Dataset entries:
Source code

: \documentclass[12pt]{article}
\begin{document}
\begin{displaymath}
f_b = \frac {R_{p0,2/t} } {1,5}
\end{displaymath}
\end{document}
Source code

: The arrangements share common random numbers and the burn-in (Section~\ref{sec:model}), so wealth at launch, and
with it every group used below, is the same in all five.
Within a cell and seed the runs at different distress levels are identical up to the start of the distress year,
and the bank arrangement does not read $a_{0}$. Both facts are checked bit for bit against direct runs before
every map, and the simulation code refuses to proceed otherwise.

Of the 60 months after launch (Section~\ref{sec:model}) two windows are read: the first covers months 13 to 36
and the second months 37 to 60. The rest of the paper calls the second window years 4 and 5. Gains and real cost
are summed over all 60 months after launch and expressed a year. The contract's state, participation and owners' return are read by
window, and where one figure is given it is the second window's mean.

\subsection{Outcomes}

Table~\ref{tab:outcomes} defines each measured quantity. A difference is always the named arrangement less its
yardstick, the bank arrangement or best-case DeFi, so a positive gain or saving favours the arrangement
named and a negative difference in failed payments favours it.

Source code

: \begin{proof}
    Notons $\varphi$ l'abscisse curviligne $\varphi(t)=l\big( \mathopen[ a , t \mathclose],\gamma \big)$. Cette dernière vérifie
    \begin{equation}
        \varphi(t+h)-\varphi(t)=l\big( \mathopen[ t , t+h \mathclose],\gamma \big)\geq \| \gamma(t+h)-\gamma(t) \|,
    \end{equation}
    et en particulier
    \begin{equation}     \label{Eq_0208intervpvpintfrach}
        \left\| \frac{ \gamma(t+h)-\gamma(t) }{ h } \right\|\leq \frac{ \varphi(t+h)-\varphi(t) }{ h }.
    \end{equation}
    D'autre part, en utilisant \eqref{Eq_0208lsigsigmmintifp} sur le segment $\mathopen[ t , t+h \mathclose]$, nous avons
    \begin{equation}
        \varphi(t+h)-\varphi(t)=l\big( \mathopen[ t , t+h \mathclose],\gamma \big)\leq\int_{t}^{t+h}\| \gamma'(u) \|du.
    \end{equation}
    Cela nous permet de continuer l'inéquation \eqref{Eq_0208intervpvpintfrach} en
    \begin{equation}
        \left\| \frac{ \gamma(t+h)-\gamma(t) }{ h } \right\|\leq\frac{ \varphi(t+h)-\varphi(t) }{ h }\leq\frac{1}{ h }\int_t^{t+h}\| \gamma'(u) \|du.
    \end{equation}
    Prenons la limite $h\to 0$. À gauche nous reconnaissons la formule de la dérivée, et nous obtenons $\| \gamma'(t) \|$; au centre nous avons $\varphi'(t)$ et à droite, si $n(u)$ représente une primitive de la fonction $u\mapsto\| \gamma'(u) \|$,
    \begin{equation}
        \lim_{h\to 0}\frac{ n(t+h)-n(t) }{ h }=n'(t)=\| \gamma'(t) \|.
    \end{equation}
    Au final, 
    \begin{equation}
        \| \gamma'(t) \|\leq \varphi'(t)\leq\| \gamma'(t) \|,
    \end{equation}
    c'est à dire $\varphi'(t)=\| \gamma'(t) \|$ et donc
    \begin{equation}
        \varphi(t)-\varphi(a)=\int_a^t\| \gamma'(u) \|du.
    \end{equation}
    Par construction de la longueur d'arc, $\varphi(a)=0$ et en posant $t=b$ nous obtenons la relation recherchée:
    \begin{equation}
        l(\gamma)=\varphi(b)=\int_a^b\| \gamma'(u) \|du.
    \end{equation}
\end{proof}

◆ Description of the task
Your answer should be the lines above that contain the word "launch", copied out.

◆ Exercise response
: The arrangements share common random numbers and the burn-in (Section~\ref{sec:model}), so wealth at launch, and
Of the 60 months after launch (Section~\ref{sec:model}) two windows are read: the first covers months 13 to 36
are summed over all 60 months after launch and expressed a year. The contract's state, participation and owners' return are read by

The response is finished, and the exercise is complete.